### Work to be completed
Look through the entries for the line containing "an ISC License". Then output that line and every line after it, exactly, to the end.

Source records

-=-=-=-=-

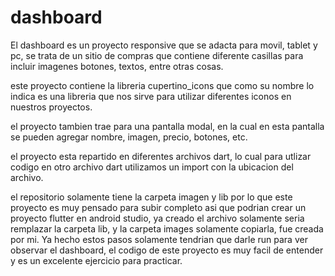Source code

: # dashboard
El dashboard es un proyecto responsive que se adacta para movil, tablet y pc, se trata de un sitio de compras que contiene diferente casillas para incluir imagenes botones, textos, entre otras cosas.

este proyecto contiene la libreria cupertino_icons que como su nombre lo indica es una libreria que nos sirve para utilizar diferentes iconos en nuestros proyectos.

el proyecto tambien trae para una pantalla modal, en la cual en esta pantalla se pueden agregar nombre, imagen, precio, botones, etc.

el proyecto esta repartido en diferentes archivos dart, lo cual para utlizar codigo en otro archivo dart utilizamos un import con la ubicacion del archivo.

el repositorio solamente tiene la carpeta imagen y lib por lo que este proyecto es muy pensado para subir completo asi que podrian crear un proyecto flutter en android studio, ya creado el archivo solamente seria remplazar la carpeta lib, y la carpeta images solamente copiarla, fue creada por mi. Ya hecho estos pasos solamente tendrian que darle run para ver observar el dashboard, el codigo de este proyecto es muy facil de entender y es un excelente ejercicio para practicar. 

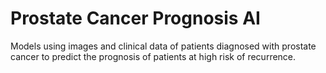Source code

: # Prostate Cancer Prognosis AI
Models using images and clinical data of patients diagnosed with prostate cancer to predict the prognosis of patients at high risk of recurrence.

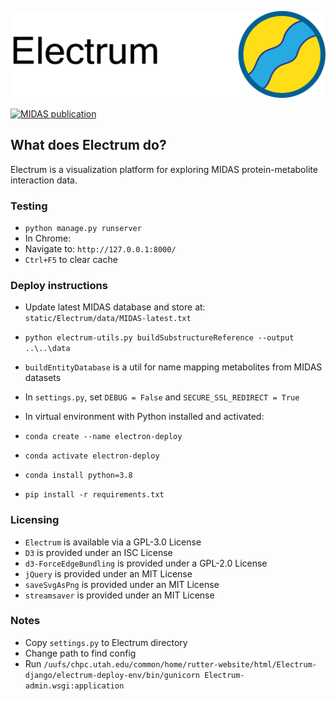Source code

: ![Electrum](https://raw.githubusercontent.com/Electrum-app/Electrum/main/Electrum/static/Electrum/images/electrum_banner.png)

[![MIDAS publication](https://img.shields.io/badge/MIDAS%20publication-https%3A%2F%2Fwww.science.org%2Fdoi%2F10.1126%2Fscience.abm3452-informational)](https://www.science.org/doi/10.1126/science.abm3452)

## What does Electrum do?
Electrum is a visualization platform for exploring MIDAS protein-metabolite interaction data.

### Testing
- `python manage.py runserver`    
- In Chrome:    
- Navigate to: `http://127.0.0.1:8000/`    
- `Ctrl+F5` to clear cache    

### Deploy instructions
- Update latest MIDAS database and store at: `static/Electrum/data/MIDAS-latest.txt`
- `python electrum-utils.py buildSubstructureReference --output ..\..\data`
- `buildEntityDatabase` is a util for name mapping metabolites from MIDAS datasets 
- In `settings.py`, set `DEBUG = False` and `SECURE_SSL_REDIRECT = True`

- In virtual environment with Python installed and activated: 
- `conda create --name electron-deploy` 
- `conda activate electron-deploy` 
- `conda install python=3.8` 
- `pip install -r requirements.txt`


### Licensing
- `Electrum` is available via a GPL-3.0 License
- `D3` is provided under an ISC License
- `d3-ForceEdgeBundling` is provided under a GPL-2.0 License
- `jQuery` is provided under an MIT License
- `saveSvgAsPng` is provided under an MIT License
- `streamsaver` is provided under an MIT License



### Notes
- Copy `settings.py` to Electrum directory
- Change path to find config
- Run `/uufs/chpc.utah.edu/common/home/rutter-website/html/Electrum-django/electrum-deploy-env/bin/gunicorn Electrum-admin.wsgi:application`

-=-=-=-=-

### Problem solution
- `D3` is provided under an ISC License
- `d3-ForceEdgeBundling` is provided under a GPL-2.0 License
- `jQuery` is provided under an MIT License
- `saveSvgAsPng` is provided under an MIT License
- `streamsaver` is provided under an MIT License



### Notes
- Copy `settings.py` to Electrum directory
- Change path to find config
- Run `/uufs/chpc.utah.edu/common/home/rutter-website/html/Electrum-django/electrum-deploy-env/bin/gunicorn Electrum-admin.wsgi:application`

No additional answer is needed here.